The overhead press is essential to any strength or hypertrophy program and comes with plenty of variations.
Major muscles used in overhead pressing:
- DELTOIDS (ANTERIOR, MEDIAL, AND POSTERIOR)
- UPPER TRAPS
- PEC MINOR
- CORE/ABDOMINAL WALL
Here are five overhead press variations for STRENGTH and SIZE.
1. SEATED OVERHEAD BARBELL PRESS
The strict overhead press is the foundation of upper body strength. In a seated position, your legs don’t provide as much support, with the primary focus being the shoulders. Push through the floor with your feet for better stability and focus on a straight bar path. If your mobility allows it, go through the full range of motion by locking out the arms and bringing the bar back down to the collar bone.
2. KNEELING OVERHEAD PIN PRESS WITH HANGING KETTLEBELLS
As with chains, adding bands and kettlebells to the barbell increases lockout tension and strengthens the stabilizers. Focus on a straight overhead path with a slow, controlled eccentric return for best results. Starting at a full stop is optimal for strength gains. Go relatively heavy with this exercise for 3-5 sets of 5 reps. Also, be sure to switch the leg you’re kneeling on every other set to avoid imbalances.
3. Z PRESS WITH CHAINS
I personally find the z press to be one of the more difficult overhead variations because of the set up. Sit with your legs spread at about 45 degrees each and push your heel through the floor, maintaining an upright torso. If you have limited shoulder or upper back mobility, you will find this movement challenging (try pressing from a bench until you improve your upper back and shoulder mobility before progressing to this variation). Again, this press is performed from a full stop and is optimal for strength gains. Adding chains increases lockout tension which also gets you stronger, while the tension during the eccentric phase helps with hypertrophy.

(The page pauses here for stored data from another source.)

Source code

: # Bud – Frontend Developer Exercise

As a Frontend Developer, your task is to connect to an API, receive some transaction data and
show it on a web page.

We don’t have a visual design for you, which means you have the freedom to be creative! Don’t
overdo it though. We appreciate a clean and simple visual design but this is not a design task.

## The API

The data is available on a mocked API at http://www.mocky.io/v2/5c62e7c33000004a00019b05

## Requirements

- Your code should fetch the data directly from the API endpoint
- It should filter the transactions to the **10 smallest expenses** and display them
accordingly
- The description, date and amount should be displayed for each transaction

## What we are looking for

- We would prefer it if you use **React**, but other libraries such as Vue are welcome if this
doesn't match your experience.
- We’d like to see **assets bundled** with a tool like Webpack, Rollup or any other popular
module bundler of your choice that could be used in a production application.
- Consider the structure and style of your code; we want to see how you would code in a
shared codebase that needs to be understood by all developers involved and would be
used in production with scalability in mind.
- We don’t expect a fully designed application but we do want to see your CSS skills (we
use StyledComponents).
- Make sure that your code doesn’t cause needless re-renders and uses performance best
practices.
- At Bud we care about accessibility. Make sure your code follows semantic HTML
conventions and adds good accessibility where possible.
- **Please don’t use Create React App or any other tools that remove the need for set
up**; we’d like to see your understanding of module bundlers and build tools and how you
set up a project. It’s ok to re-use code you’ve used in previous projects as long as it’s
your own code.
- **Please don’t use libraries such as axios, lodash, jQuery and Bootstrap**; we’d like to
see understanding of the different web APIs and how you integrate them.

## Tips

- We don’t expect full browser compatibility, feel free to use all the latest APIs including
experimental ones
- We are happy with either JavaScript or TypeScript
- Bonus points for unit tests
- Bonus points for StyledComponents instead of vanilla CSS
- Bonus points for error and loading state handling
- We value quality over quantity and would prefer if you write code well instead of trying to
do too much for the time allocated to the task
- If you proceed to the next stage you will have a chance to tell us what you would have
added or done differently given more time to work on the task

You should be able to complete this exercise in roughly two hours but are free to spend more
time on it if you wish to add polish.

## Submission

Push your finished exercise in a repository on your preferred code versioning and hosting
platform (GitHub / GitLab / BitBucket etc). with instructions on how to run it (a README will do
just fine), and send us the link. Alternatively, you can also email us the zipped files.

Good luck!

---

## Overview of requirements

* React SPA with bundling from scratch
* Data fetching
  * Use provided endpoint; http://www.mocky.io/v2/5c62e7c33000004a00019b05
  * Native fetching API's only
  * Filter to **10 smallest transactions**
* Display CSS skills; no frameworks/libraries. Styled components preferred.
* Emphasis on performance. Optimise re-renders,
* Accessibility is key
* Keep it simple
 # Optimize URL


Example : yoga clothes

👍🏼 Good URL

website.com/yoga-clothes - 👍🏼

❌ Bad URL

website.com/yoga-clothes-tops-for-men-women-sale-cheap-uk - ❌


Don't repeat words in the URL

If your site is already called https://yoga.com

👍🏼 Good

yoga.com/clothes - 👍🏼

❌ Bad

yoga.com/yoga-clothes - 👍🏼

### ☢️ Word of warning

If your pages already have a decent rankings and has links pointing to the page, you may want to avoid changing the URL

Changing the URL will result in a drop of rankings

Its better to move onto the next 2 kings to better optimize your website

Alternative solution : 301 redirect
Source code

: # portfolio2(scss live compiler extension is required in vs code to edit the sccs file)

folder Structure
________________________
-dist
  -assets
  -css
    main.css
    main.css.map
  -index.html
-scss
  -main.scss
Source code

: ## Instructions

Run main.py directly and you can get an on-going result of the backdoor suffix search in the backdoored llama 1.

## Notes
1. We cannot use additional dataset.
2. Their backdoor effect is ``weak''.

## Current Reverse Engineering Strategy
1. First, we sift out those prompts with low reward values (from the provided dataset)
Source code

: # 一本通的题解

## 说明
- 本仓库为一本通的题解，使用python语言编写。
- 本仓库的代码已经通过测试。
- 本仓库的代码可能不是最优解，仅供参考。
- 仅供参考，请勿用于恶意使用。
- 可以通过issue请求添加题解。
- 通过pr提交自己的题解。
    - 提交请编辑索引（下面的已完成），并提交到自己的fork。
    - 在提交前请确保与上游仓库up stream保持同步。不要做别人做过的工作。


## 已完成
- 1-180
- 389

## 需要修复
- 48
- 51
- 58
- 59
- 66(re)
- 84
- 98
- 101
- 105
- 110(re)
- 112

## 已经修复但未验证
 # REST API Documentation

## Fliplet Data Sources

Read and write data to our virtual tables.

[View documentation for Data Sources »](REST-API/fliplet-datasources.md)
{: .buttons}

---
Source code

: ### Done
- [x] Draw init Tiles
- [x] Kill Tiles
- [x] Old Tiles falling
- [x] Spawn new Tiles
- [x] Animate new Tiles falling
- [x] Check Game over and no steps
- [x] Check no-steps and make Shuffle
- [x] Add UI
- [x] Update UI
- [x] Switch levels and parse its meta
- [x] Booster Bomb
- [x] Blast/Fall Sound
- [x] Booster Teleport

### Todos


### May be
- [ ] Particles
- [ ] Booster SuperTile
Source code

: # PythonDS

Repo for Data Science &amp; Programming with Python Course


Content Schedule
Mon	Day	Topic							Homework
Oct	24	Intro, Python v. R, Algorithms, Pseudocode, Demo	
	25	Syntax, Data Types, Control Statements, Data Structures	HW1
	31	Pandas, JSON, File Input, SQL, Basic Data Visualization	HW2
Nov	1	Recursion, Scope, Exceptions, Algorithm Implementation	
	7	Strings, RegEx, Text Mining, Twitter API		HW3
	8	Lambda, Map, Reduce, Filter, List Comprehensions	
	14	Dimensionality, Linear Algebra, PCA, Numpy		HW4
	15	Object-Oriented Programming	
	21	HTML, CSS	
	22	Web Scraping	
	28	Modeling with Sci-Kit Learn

4. KNEELING OVERHEAD LANDMINE PRESS
The landmine is one of the most versatile tools you can find in the gym because of the variety it provides to training. The kneeling one arm overhead press challenges your core stabilizers and is an effective exercise for your shoulder health due to the linear bar path and controlled motion. Avoid hyperextending the lower back during the press by pushing the hips back slightly and hinging forward until full extension.
5. BEHIND THE NECK PUSH PRESS
Push presses allow you press more weight than the strict press which is good for a couple of reasons. First, it gives you a better sense of lines and optimal bar path. This translates over extremely well to weightlifting and even powerlifting. Second, it trains your body to handle and stabilize heavier loads overhead. Incorporating push presses from the front or back rack will get you more comfortable with heavier weights so when its time to press from a strict position or bench, you will lockout and stabilize more effectively.